Exercise details:
Transcribe exactly the lines that fall between the one holding "<optionList> should be a list of strings." and the one holding "interface a warning", inclusive, from the entries below.

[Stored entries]
☆ ☆ ☆ ☆ ☆

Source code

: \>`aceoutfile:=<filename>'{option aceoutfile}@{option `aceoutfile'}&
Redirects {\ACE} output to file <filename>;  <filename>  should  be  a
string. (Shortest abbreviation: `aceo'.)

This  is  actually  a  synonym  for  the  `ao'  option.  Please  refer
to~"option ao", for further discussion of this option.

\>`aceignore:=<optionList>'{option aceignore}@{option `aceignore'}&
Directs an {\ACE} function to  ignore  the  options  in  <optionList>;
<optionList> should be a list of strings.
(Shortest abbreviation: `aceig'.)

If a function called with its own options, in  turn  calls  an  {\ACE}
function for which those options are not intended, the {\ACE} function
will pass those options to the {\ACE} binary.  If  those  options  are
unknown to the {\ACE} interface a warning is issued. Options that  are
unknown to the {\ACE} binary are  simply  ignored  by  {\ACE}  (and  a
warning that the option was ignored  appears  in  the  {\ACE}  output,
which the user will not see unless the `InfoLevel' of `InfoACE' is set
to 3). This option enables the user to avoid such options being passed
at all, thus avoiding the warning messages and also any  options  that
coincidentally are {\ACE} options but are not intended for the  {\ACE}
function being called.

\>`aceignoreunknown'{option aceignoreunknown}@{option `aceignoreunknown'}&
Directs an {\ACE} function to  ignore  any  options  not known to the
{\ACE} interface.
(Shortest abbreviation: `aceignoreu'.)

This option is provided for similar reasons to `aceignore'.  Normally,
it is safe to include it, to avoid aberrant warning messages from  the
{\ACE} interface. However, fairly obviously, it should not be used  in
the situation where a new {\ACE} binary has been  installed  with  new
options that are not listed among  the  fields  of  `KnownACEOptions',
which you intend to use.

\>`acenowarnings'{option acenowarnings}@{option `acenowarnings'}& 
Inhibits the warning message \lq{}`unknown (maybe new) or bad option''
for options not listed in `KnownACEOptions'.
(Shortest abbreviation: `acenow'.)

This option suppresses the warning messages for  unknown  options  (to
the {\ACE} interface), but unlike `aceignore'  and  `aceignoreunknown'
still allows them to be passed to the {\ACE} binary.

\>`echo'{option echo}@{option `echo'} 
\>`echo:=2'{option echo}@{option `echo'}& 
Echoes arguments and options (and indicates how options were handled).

☆ ☆ ☆ ☆ ☆

Response area:
<optionList> should be a list of strings.
(Shortest abbreviation: `aceig'.)

If a function called with its own options, in  turn  calls  an  {\ACE}
function for which those options are not intended, the {\ACE} function
will pass those options to the {\ACE} binary.  If  those  options  are
unknown to the {\ACE} interface a warning is issued. Options that  are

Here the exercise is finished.